Existem dois perfis: o passivo, que compra e só recebe os direitos autorais; e o ativo, que gerencia o catálogo, buscando parcerias e licenciamentos. Apesar da maioria das negociações envolver gravadoras, editoras e fundos de investimento, o comprador pode ser uma pessoa física, como foi o caso de Michael Jackson, que comprou parte do catálogo dos Beatles em 1985. Os direitos autorais podem até servir como pagamento, como explica Gustavo: “Eu, como advogado, posso chegar para um artista e falar: ‘Olha, você não tem dinheiro para me pagar pelo meu serviço, mas eu posso ficar com uma porcentagem do seu fonograma no digital'”. A ressalva de Bruno Savastano é crucial: “Não adianta ficar na mão de uma pessoa leiga que vai assinar contratos ruins… A conta não vai fechar, vai perder dinheiro.”
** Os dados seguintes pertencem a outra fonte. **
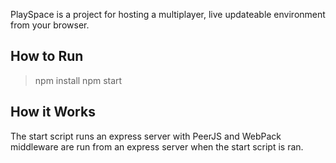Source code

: PlaySpace is a project for hosting a multiplayer, live updateable environment from your browser.

## How to Run
> npm install
> npm start

## How it Works
The start script runs an express server with PeerJS and WebPack middleware are run from an express server when the start script is ran. 
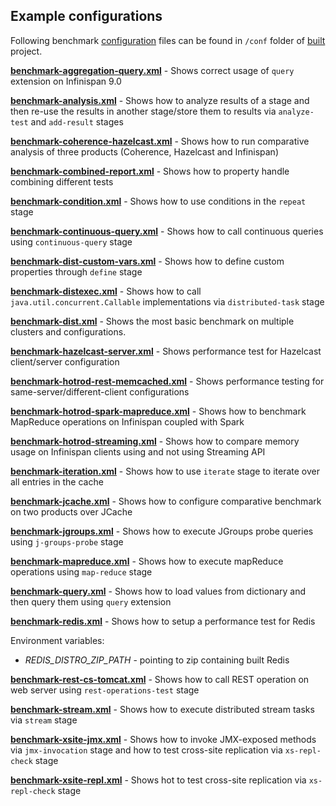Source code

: ---
---

Example configurations
----------------------

Following benchmark [configuration]({{page.path_to_root}}benchmark_configuration/general.html) files can be found in `/conf` folder of [built](./building_binaries.html) project.

**[benchmark-aggregation-query.xml](https://github.com/radargun/radargun/blob/master/extensions/query/src/main/resources/benchmark-aggregation-query.xml)** - Shows correct usage of `query` extension on Infinispan 9.0

**[benchmark-analysis.xml](https://github.com/radargun/radargun/blob/master/extensions/cache/src/main/resources/benchmark-analysis.xml)** - Shows how to analyze results of a stage and then re-use the results in another stage/store them to results via `analyze-test` and `add-result` stages

**[benchmark-coherence-hazelcast.xml](https://github.com/radargun/radargun/blob/master/extensions/cache/src/main/resources/benchmark-coherence-hazelcast.xml)** - Shows how to run comparative analysis of three products (Coherence, Hazelcast and Infinispan)

**[benchmark-combined-report.xml](https://github.com/radargun/radargun/blob/master/extensions/cache/src/main/resources/benchmark-combined-report.xml)** - Shows how to property handle combining different tests

**[benchmark-condition.xml](https://github.com/radargun/radargun/blob/master/extensions/cache/src/main/resources/benchmark-condition.xml)** - Shows how to use conditions in the `repeat` stage

**[benchmark-continuous-query.xml](https://github.com/radargun/radargun/blob/master/extensions/query/src/main/resources/benchmark-continuous-query.xml)** - Shows how to call continuous queries using `continuous-query` stage

**[benchmark-dist-custom-vars.xml](https://github.com/radargun/radargun/blob/master/extensions/cache/src/main/resources/benchmark-dist-custom-vars.xml)** - Shows how to define custom properties through `define` stage

**[benchmark-distexec.xml](https://github.com/radargun/radargun/blob/master/extensions/cache/src/main/resources/benchmark-distexec.xml)** - Shows how to call `java.util.concurrent.Callable` implementations via `distributed-task` stage

**[benchmark-dist.xml](https://github.com/radargun/radargun/blob/master/extensions/cache/src/main/resources/benchmark-dist.xml)** - Shows the most basic benchmark on multiple clusters and configurations.

**[benchmark-hazelcast-server.xml](https://github.com/radargun/radargun/blob/master/extensions/cache/src/main/resources/benchmark-hazelcast-server.xml)** - Shows performance test for Hazelcast client/server configuration

**[benchmark-hotrod-rest-memcached.xml](https://github.com/radargun/radargun/blob/master/extensions/cache/src/main/resources/benchmark-hotrod-rest-memcached.xml)** - Shows performance testing for same-server/different-client configurations

**[benchmark-hotrod-spark-mapreduce.xml](https://github.com/radargun/radargun/blob/master/extensions/mapreduce/src/main/resources/benchmark-hotrod-spark-mapreduce.xml)** - Shows how to benchmark MapReduce operations on Infinispan coupled with Spark

**[benchmark-hotrod-streaming.xml](https://github.com/radargun/radargun/blob/master/extensions/cache/src/main/resources/benchmark-hotrod-streaming.xml)** - Shows how to compare memory usage on Infinispan clients using and not using Streaming API

**[benchmark-iteration.xml](https://github.com/radargun/radargun/blob/master/extensions/cache/src/main/resources/benchmark-iteration.xml)** - Shows how to use `iterate` stage to iterate over all entries in the cache

**[benchmark-jcache.xml](https://github.com/radargun/radargun/blob/master/extensions/cache/src/main/resources/benchmark-jcache.xml)** - Shows how to configure comparative benchmark on two products over JCache

**[benchmark-jgroups.xml](https://github.com/radargun/radargun/blob/master/core/src/main/resources/benchmark-jgroups.xml)** - Shows how to execute JGroups probe queries using `j-groups-probe` stage

**[benchmark-mapreduce.xml](https://github.com/radargun/radargun/blob/master/extensions/mapreduce/src/main/resources/benchmark-mapreduce.xml)** - Shows how to execute mapReduce operations using `map-reduce` stage

**[benchmark-query.xml](https://github.com/radargun/radargun/blob/master/extensions/query/src/main/resources/benchmark-query.xml)** - Shows how to load values from dictionary and then query them using `query` extension

**[benchmark-redis.xml](https://github.com/radargun/radargun/blob/master/extensions/cache/src/main/resources/benchmark-redis.xml)** - Shows how to setup a performance test for Redis

Environment variables:
* *REDIS_DISTRO_ZIP_PATH*  - pointing to zip containing built Redis

**[benchmark-rest-cs-tomcat.xml](https://github.com/radargun/radargun/blob/master/extensions/rest/src/main/resources/benchmark-rest-cs-tomcat.xml)** - Shows how to call REST operation on web server using `rest-operations-test` stage

**[benchmark-stream.xml](https://github.com/radargun/radargun/blob/master/extensions/cache/src/main/resources/benchmark-stream.xml)** - Shows how to execute distributed stream tasks via `stream` stage

**[benchmark-xsite-jmx.xml](https://github.com/radargun/radargun/blob/master/extensions/cache/src/main/resources/benchmark-xsite-jmx.xml)** - Shows how to invoke JMX-exposed methods via `jmx-invocation` stage and how to test cross-site replication via `xs-repl-check` stage

**[benchmark-xsite-repl.xml](https://github.com/radargun/radargun/blob/master/extensions/cache/src/main/resources/benchmark-xsite-repl.xml)** - Shows hot to test cross-site replication via `xs-repl-check` stage
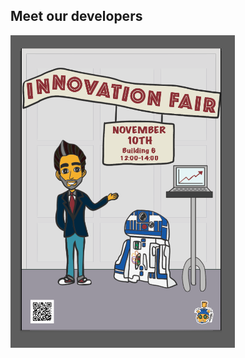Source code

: ## Meet our developers
<img alt="Innovation Fair" height="500px" src="../resources/innovation-fair.png"/>

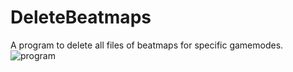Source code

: # DeleteBeatmaps
 A program to delete all files of beatmaps for specific gamemodes.
![program](http://prntscr.com/pqrw9a)
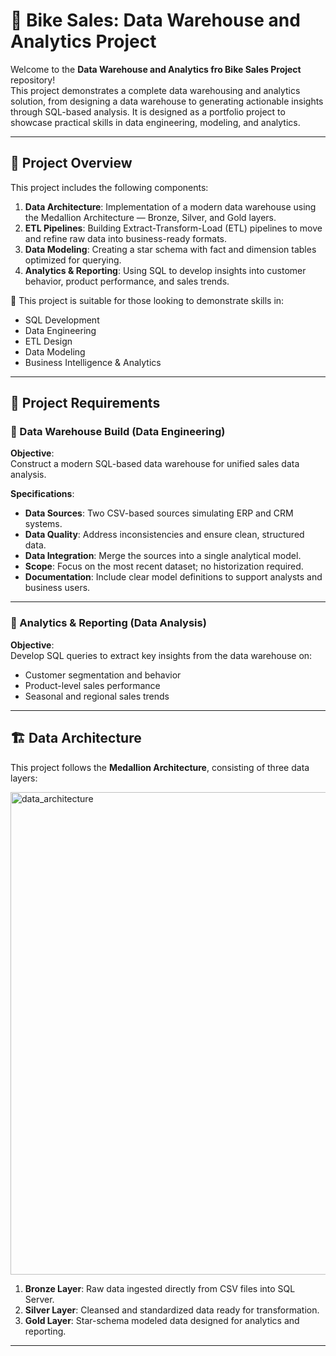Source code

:# 🚀 Bike Sales: Data Warehouse and Analytics Project

Welcome to the **Data Warehouse and Analytics fro Bike Sales Project** repository!  
This project demonstrates a complete data warehousing and analytics solution, from designing a data warehouse to generating actionable insights through SQL-based analysis. It is designed as a portfolio project to showcase practical skills in data engineering, modeling, and analytics.

---

## 📖 Project Overview

This project includes the following components:

1. **Data Architecture**: Implementation of a modern data warehouse using the Medallion Architecture — Bronze, Silver, and Gold layers.
2. **ETL Pipelines**: Building Extract-Transform-Load (ETL) pipelines to move and refine raw data into business-ready formats.
3. **Data Modeling**: Creating a star schema with fact and dimension tables optimized for querying.
4. **Analytics & Reporting**: Using SQL to develop insights into customer behavior, product performance, and sales trends.

🎯 This project is suitable for those looking to demonstrate skills in:
- SQL Development
- Data Engineering
- ETL Design
- Data Modeling
- Business Intelligence & Analytics

---

## 🚧 Project Requirements

### 🔹 Data Warehouse Build (Data Engineering)

**Objective**:  
Construct a modern SQL-based data warehouse for unified sales data analysis.

**Specifications**:
- **Data Sources**: Two CSV-based sources simulating ERP and CRM systems.
- **Data Quality**: Address inconsistencies and ensure clean, structured data.
- **Data Integration**: Merge the sources into a single analytical model.
- **Scope**: Focus on the most recent dataset; no historization required.
- **Documentation**: Include clear model definitions to support analysts and business users.

---

### 🔹 Analytics & Reporting (Data Analysis)

**Objective**:  
Develop SQL queries to extract key insights from the data warehouse on:
- Customer segmentation and behavior
- Product-level sales performance
- Seasonal and regional sales trends

---

## 🏗️ Data Architecture

This project follows the **Medallion Architecture**, consisting of three data layers:

<img width="772" alt="data_architecture" src="https://github.com/user-attachments/assets/23887581-5fd7-4a18-8b99-6f771bd0aaed" />

1. **Bronze Layer**: Raw data ingested directly from CSV files into SQL Server.
2. **Silver Layer**: Cleansed and standardized data ready for transformation.
3. **Gold Layer**: Star-schema modeled data designed for analytics and reporting.

---

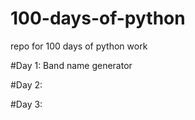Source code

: # 100-days-of-python
repo for 100 days of python work


#Day 1: Band name generator

#Day 2:

#Day 3:
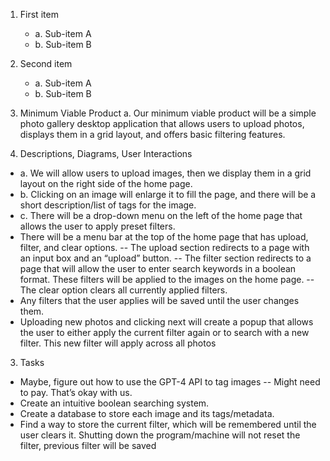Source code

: 1. First item
   - a. Sub-item A
   - b. Sub-item B
2. Second item
   - a. Sub-item A
   - b. Sub-item B

1. Minimum Viable Product
a. Our minimum viable product will be a simple photo gallery desktop application that allows users to upload photos, displays them in a grid layout, and offers basic filtering features.

3. Descriptions, Diagrams, User Interactions
- a. We will allow users to upload images, then we display them in a grid layout on the right side of the home page.
- b. Clicking on an image will enlarge it to fill the page, and there will be a short description/list of tags for the image.
- c. There will be a drop-down menu on the left of the home page that allows the user to apply preset filters.
- There will be a menu bar at the top of the home page that has upload, filter, and clear options.
-- The upload section redirects to a page with an input box and an “upload” button.
-- The filter section redirects to a page that will allow the user to enter search keywords in a boolean format. These filters will be applied to the images on the home page.
-- The clear option clears all currently applied filters.
- Any filters that the user applies will be saved until the user changes them.
- Uploading new photos and clicking next will create a popup that allows the user to either apply the current filter again or to search with a new filter. This new filter will apply across all photos

3. Tasks
- Maybe, figure out how to use the GPT-4 API to tag images
-- Might need to pay. That’s okay with us.
- Create an intuitive boolean searching system.
- Create a database to store each image and its tags/metadata.
- Find a way to store the current filter, which will be remembered until the user clears it. Shutting down the program/machine will not reset the filter, previous filter will be saved
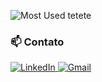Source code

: <!-- ![GitHub stats](https://github-readme-stats.vercel.app/api?username=marcusvcalves&show_icons=true&theme=dark&card_width=470) --> 

![Most Used tetete](https://github-readme-stats.vercel.app/api/top-langs/?username=marcusvcalves&card_width=470&layout=compact&theme=dark&hide=html,css,sass,scss)

### 📫 Contato
<div display="flex">
  <a href="https://www.linkedin.com/in/marcusvcalves">
    <img src="https://img.shields.io/badge/linkedin-%230077B5.svg?style=for-the-badge&logo=linkedin&logoColor=white" alt="LinkedIn"/>
  </a>
  <a href="mailto:marcuscarvalho333@gmail.com">
    <img src="https://img.shields.io/badge/Gmail-D14836?style=for-the-badge&logo=gmail&logoColor=white" alt="Gmail"/>
  </a>
</div>
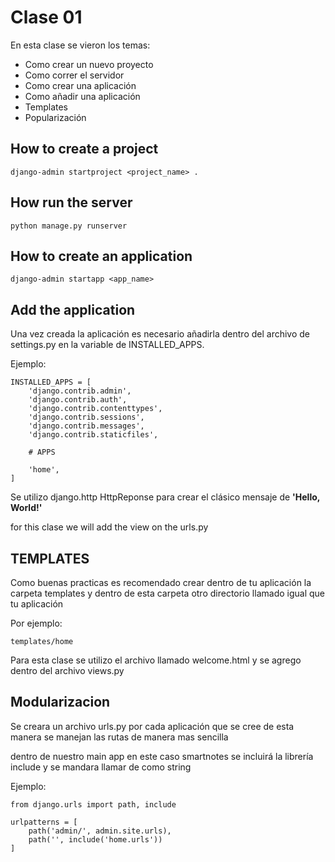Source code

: # Clase 01

En esta clase se vieron los temas:

* Como crear un nuevo proyecto
* Como correr el servidor
* Como crear una aplicación
* Como añadir una aplicación
* Templates
* Popularización



## How to create a project

    django-admin startproject <project_name> .



## How run the server

    python manage.py runserver


## How to create an application

    django-admin startapp <app_name>


## Add the application 

Una vez creada la aplicación es necesario añadirla dentro del archivo de settings.py en la variable de INSTALLED_APPS.

Ejemplo: 

    INSTALLED_APPS = [
        'django.contrib.admin',
        'django.contrib.auth',
        'django.contrib.contenttypes',
        'django.contrib.sessions',
        'django.contrib.messages',
        'django.contrib.staticfiles',

        # APPS

        'home',
    ]

Se utilizo django.http HttpReponse para crear el clásico mensaje de **'Hello, World!'**



for this clase we will add the view on the urls.py



## TEMPLATES

Como buenas practicas es recomendado crear dentro de tu aplicación la carpeta templates y dentro de esta carpeta otro directorio llamado igual que tu aplicación

Por ejemplo:

    templates/home

Para esta clase se utilizo el archivo llamado welcome.html y se agrego dentro del archivo views.py


## Modularizacion

Se creara un archivo urls.py por cada aplicación que se cree de esta manera se manejan las rutas de manera mas sencilla

dentro de nuestro main app en este caso smartnotes se incluirá la librería include y se mandara llamar de como string

Ejemplo:

    from django.urls import path, include

    urlpatterns = [
        path('admin/', admin.site.urls),
        path('', include('home.urls'))
    ]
**E eu, fã, posso comprar?**

Sim! Existem plataformas que oferecem pacotes com diversos ativos, e esse mercado está crescendo. As grandes gravadoras já estão de olho no mercado de “superfãs”, que querem investir no artista que admiram e ter benefícios exclusivos. “Acho que futuramente os compradores desses catálogos, acima de tudo, vão ser os fãs”, acredita Bruno.

**A negociação muda alguma coisa para os ouvintes?**

Não, geralmente é um processo confidencial. Às vezes, nem ficamos sabendo que o artista vendeu o catálogo.

**E para o mercado musical brasileiro?**

A venda de catálogos brasileiros para fundos internacionais pode ajudar a levar a nossa música para outros mercados. “A música brasileira não viaja muito longe por conta da barreira linguística… Mas as negociações internacionais abrem portais globais, ajudando a música nacional a se expandir e a se difundir”, afirma Bruno.

**Cuidado com os contratos!**

É fundamental ter contratos bem definidos, principalmente para artistas no início da carreira. É preciso detalhar a divisão dos direitos da obra e do fonograma. Qualquer falha pode gerar problemas judiciais e até a retirada de músicas do ar. Gustavo Deppe alerta também para o respeito ao legado dos artistas, principalmente em casos póstumos: “A gente tem que pensar também em quem talvez teria sensibilidade para fazer uma liberação de uso de obra. De repente, às vezes, aquele artista em vida não gostava de tal gênero musical, não gostava de tais artistas, e quem sucede às vezes não liga para isso e faz liberações.” Nesses casos, entra em jogo o direito moral do artista, herdado pela família.